▶ [Problem requirements]:
Set down the entries below exactly as written.

▶ [Supplied records]:
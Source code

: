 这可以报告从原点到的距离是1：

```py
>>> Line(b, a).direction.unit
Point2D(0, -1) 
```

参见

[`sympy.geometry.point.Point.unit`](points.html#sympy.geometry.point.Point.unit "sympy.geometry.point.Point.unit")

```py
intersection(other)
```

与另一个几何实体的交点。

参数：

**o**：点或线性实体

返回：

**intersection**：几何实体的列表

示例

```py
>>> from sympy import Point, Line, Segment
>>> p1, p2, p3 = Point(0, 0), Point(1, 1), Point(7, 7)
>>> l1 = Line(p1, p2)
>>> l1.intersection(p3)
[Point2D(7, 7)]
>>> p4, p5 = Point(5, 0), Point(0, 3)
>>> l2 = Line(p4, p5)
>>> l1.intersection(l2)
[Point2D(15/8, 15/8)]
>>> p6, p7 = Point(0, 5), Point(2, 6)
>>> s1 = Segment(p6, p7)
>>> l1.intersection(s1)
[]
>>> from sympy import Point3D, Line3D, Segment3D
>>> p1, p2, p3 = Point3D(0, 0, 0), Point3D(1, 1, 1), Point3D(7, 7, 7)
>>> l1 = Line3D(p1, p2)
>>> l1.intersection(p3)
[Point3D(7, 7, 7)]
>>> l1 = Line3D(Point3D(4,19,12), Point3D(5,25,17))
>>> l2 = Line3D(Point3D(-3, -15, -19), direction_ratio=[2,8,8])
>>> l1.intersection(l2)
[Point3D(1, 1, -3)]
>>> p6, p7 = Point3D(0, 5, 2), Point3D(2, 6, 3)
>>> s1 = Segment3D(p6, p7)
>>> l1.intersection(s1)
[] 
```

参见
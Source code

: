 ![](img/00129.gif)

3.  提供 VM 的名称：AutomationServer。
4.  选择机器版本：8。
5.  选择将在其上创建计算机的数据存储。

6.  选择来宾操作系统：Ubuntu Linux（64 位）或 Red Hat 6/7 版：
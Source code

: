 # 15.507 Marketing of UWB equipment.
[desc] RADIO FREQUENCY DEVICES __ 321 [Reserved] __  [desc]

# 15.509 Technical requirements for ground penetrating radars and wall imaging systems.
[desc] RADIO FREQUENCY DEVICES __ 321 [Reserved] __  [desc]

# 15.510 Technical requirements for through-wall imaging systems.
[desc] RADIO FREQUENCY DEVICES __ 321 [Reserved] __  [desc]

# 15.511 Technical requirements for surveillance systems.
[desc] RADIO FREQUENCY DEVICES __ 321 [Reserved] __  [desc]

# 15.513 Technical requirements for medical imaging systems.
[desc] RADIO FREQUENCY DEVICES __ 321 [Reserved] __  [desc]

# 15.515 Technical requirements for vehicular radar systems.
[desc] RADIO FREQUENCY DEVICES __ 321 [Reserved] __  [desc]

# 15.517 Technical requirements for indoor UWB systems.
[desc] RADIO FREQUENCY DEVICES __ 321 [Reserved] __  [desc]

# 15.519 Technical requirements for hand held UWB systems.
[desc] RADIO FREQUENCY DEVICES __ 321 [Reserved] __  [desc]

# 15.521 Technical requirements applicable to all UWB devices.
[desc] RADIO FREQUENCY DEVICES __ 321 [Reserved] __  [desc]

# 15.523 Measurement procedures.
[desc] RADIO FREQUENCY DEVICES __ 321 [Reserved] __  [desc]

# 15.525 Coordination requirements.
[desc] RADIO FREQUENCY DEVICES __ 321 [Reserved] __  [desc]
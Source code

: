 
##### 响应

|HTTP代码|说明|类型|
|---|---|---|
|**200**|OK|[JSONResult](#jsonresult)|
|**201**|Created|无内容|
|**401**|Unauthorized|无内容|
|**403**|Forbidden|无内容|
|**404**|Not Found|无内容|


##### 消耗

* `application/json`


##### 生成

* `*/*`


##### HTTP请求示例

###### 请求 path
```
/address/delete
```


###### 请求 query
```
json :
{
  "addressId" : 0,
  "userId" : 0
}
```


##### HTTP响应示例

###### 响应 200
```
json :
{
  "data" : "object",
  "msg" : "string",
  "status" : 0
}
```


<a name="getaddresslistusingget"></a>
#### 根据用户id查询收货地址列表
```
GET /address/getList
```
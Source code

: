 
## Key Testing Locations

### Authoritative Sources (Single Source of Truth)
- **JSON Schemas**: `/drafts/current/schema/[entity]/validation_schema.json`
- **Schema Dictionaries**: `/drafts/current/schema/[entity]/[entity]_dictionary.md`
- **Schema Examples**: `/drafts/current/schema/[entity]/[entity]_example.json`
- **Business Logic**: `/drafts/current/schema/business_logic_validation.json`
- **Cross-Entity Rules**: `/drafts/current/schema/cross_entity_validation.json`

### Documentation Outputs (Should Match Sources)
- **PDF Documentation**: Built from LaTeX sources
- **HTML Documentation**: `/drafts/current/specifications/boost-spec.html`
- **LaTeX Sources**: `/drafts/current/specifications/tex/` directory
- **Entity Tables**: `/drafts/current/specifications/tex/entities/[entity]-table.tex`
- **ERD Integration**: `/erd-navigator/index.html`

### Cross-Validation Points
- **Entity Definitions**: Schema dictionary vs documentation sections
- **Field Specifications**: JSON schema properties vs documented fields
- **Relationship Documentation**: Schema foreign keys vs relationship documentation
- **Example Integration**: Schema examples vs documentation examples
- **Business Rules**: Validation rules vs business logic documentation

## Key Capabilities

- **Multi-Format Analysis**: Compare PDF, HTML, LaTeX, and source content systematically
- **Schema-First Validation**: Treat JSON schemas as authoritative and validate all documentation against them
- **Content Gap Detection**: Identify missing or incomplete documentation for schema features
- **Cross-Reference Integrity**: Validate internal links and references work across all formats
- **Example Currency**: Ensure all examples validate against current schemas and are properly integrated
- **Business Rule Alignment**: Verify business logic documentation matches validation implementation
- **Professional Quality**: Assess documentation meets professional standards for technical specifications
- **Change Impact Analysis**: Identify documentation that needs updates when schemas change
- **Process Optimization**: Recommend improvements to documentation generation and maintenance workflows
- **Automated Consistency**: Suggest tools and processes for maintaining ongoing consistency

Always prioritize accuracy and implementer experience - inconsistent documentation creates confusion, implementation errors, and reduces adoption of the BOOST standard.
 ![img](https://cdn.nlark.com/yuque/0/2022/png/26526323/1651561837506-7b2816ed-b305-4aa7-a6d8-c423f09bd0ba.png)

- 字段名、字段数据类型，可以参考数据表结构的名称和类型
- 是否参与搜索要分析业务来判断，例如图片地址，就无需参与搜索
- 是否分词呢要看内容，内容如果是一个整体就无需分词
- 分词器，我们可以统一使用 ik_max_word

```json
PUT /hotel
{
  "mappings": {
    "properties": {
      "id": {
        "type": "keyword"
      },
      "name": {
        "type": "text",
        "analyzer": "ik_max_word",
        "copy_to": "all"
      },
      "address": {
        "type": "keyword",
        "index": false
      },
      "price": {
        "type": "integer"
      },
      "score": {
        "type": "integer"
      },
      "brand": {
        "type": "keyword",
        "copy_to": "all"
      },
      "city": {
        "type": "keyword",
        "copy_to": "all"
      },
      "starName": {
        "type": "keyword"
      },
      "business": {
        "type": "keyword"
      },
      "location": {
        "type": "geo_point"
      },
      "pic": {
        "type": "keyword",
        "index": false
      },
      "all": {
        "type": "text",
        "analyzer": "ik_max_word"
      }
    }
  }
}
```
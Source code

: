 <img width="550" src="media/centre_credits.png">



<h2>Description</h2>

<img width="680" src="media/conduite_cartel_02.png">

▶ [Result for this task]:
Source code

: 这可以报告从原点到的距离是1：

```py
>>> Line(b, a).direction.unit
Point2D(0, -1) 
```

参见

[`sympy.geometry.point.Point.unit`](points.html#sympy.geometry.point.Point.unit "sympy.geometry.point.Point.unit")

```py
intersection(other)
```

与另一个几何实体的交点。

参数：

**o**：点或线性实体

返回：

**intersection**：几何实体的列表

示例

```py
>>> from sympy import Point, Line, Segment
>>> p1, p2, p3 = Point(0, 0), Point(1, 1), Point(7, 7)
>>> l1 = Line(p1, p2)
>>> l1.intersection(p3)
[Point2D(7, 7)]
>>> p4, p5 = Point(5, 0), Point(0, 3)
>>> l2 = Line(p4, p5)
>>> l1.intersection(l2)
[Point2D(15/8, 15/8)]
>>> p6, p7 = Point(0, 5), Point(2, 6)
>>> s1 = Segment(p6, p7)
>>> l1.intersection(s1)
[]
>>> from sympy import Point3D, Line3D, Segment3D
>>> p1, p2, p3 = Point3D(0, 0, 0), Point3D(1, 1, 1), Point3D(7, 7, 7)
>>> l1 = Line3D(p1, p2)
>>> l1.intersection(p3)
[Point3D(7, 7, 7)]
>>> l1 = Line3D(Point3D(4,19,12), Point3D(5,25,17))
>>> l2 = Line3D(Point3D(-3, -15, -19), direction_ratio=[2,8,8])
>>> l1.intersection(l2)
[Point3D(1, 1, -3)]
>>> p6, p7 = Point3D(0, 5, 2), Point3D(2, 6, 3)
>>> s1 = Segment3D(p6, p7)
>>> l1.intersection(s1)
[] 
```

参见
Source code

: ![](img/00129.gif)

3.  提供 VM 的名称：AutomationServer。
4.  选择机器版本：8。
5.  选择将在其上创建计算机的数据存储。

6.  选择来宾操作系统：Ubuntu Linux（64 位）或 Red Hat 6/7 版：
Source code

: # 15.507 Marketing of UWB equipment.
[desc] RADIO FREQUENCY DEVICES __ 321 [Reserved] __  [desc]

# 15.509 Technical requirements for ground penetrating radars and wall imaging systems.
[desc] RADIO FREQUENCY DEVICES __ 321 [Reserved] __  [desc]

# 15.510 Technical requirements for through-wall imaging systems.
[desc] RADIO FREQUENCY DEVICES __ 321 [Reserved] __  [desc]

# 15.511 Technical requirements for surveillance systems.
[desc] RADIO FREQUENCY DEVICES __ 321 [Reserved] __  [desc]

# 15.513 Technical requirements for medical imaging systems.
[desc] RADIO FREQUENCY DEVICES __ 321 [Reserved] __  [desc]

# 15.515 Technical requirements for vehicular radar systems.
[desc] RADIO FREQUENCY DEVICES __ 321 [Reserved] __  [desc]

# 15.517 Technical requirements for indoor UWB systems.
[desc] RADIO FREQUENCY DEVICES __ 321 [Reserved] __  [desc]

# 15.519 Technical requirements for hand held UWB systems.
[desc] RADIO FREQUENCY DEVICES __ 321 [Reserved] __  [desc]

# 15.521 Technical requirements applicable to all UWB devices.
[desc] RADIO FREQUENCY DEVICES __ 321 [Reserved] __  [desc]

# 15.523 Measurement procedures.
[desc] RADIO FREQUENCY DEVICES __ 321 [Reserved] __  [desc]

# 15.525 Coordination requirements.
[desc] RADIO FREQUENCY DEVICES __ 321 [Reserved] __  [desc]
Source code

: 
##### 响应

|HTTP代码|说明|类型|
|---|---|---|
|**200**|OK|[JSONResult](#jsonresult)|
|**201**|Created|无内容|
|**401**|Unauthorized|无内容|
|**403**|Forbidden|无内容|
|**404**|Not Found|无内容|


##### 消耗

* `application/json`


##### 生成

* `*/*`


##### HTTP请求示例

###### 请求 path
```
/address/delete
```


###### 请求 query
```
json :
{
  "addressId" : 0,
  "userId" : 0
}
```


##### HTTP响应示例

###### 响应 200
```
json :
{
  "data" : "object",
  "msg" : "string",
  "status" : 0
}
```


<a name="getaddresslistusingget"></a>
#### 根据用户id查询收货地址列表
```
GET /address/getList
```
Source code

: 
## Key Testing Locations

### Authoritative Sources (Single Source of Truth)
- **JSON Schemas**: `/drafts/current/schema/[entity]/validation_schema.json`
- **Schema Dictionaries**: `/drafts/current/schema/[entity]/[entity]_dictionary.md`
- **Schema Examples**: `/drafts/current/schema/[entity]/[entity]_example.json`
- **Business Logic**: `/drafts/current/schema/business_logic_validation.json`
- **Cross-Entity Rules**: `/drafts/current/schema/cross_entity_validation.json`

### Documentation Outputs (Should Match Sources)
- **PDF Documentation**: Built from LaTeX sources
- **HTML Documentation**: `/drafts/current/specifications/boost-spec.html`
- **LaTeX Sources**: `/drafts/current/specifications/tex/` directory
- **Entity Tables**: `/drafts/current/specifications/tex/entities/[entity]-table.tex`
- **ERD Integration**: `/erd-navigator/index.html`

### Cross-Validation Points
- **Entity Definitions**: Schema dictionary vs documentation sections
- **Field Specifications**: JSON schema properties vs documented fields
- **Relationship Documentation**: Schema foreign keys vs relationship documentation
- **Example Integration**: Schema examples vs documentation examples
- **Business Rules**: Validation rules vs business logic documentation

## Key Capabilities

- **Multi-Format Analysis**: Compare PDF, HTML, LaTeX, and source content systematically
- **Schema-First Validation**: Treat JSON schemas as authoritative and validate all documentation against them
- **Content Gap Detection**: Identify missing or incomplete documentation for schema features
- **Cross-Reference Integrity**: Validate internal links and references work across all formats
- **Example Currency**: Ensure all examples validate against current schemas and are properly integrated
- **Business Rule Alignment**: Verify business logic documentation matches validation implementation
- **Professional Quality**: Assess documentation meets professional standards for technical specifications
- **Change Impact Analysis**: Identify documentation that needs updates when schemas change
- **Process Optimization**: Recommend improvements to documentation generation and maintenance workflows
- **Automated Consistency**: Suggest tools and processes for maintaining ongoing consistency

Always prioritize accuracy and implementer experience - inconsistent documentation creates confusion, implementation errors, and reduces adoption of the BOOST standard.
 ![img](https://cdn.nlark.com/yuque/0/2022/png/26526323/1651561837506-7b2816ed-b305-4aa7-a6d8-c423f09bd0ba.png)

- 字段名、字段数据类型，可以参考数据表结构的名称和类型
- 是否参与搜索要分析业务来判断，例如图片地址，就无需参与搜索
- 是否分词呢要看内容，内容如果是一个整体就无需分词
- 分词器，我们可以统一使用 ik_max_word

```json
PUT /hotel
{
  "mappings": {
    "properties": {
      "id": {
        "type": "keyword"
      },
      "name": {
        "type": "text",
        "analyzer": "ik_max_word",
        "copy_to": "all"
      },
      "address": {
        "type": "keyword",
        "index": false
      },
      "price": {
        "type": "integer"
      },
      "score": {
        "type": "integer"
      },
      "brand": {
        "type": "keyword",
        "copy_to": "all"
      },
      "city": {
        "type": "keyword",
        "copy_to": "all"
      },
      "starName": {
        "type": "keyword"
      },
      "business": {
        "type": "keyword"
      },
      "location": {
        "type": "geo_point"
      },
      "pic": {
        "type": "keyword",
        "index": false
      },
      "all": {
        "type": "text",
        "analyzer": "ik_max_word"
      }
    }
  }
}
```
Source code

: <img width="550" src="media/centre_credits.png">



<h2>Description</h2>

<img width="680" src="media/conduite_cartel_02.png">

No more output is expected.